◆ BRIEF: Which lines run from the one with "## About the Container Image" through the end of the data? Retype them exactly, without pictures.

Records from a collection
▶
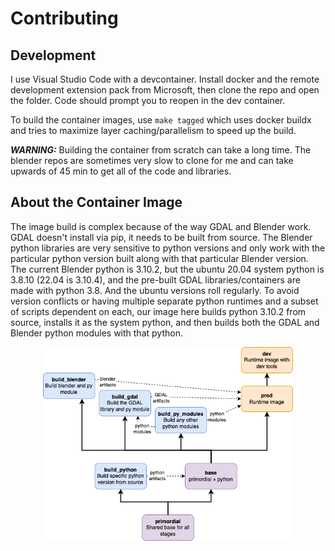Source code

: # Contributing

## Development
I use Visual Studio Code with a devcontainer. Install docker and the remote development extension pack from Microsoft, then clone the repo and open the folder. Code should prompt you to reopen in the dev container.

To build the container images, use `make tagged` which uses docker buildx and tries to maximize layer caching/parallelism to speed up the build.

***WARNING:*** Building the container from scratch can take a long time. The blender repos are sometimes very slow to clone for me and can take upwards of 45 min to get all of the code and libraries.

## About the Container Image
The image build is complex because of the way GDAL and Blender work. GDAL doesn't install via pip, it needs to be built from source. The Blender python libraries are very sensitive to python versions and only work with the particular python version built along with that particular Blender version. The current Blender python is 3.10.2, but the ubuntu 20.04 system python is 3.8.10 (22.04 is 3.10.4), and the pre-built GDAL libraries/containers are made with python 3.8. And the ubuntu versions roll regularly. To avoid version conflicts or having multiple separate python runtimes and a subset of scripts dependent on each, our image here builds python 3.10.2 from source, installs it as the system python, and then builds both the GDAL and Blender python modules with that python.

<p align="center"><img src="terrain-model-container.png" alt="container diagram" width=400/></p>
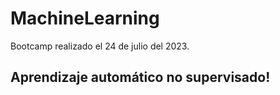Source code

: # MachineLearning
Bootcamp realizado el 24 de julio del 2023.

## Aprendizaje automático no supervisado!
◀
◆ SOLUTION TO THIS TASK:
## About the Container Image
The image build is complex because of the way GDAL and Blender work. GDAL doesn't install via pip, it needs to be built from source. The Blender python libraries are very sensitive to python versions and only work with the particular python version built along with that particular Blender version. The current Blender python is 3.10.2, but the ubuntu 20.04 system python is 3.8.10 (22.04 is 3.10.4), and the pre-built GDAL libraries/containers are made with python 3.8. And the ubuntu versions roll regularly. To avoid version conflicts or having multiple separate python runtimes and a subset of scripts dependent on each, our image here builds python 3.10.2 from source, installs it as the system python, and then builds both the GDAL and Blender python modules with that python.

<p align="center"><img src="terrain-model-container.png" alt="container diagram" width=400/></p>
Source code

: # MachineLearning
Bootcamp realizado el 24 de julio del 2023.

## Aprendizaje automático no supervisado!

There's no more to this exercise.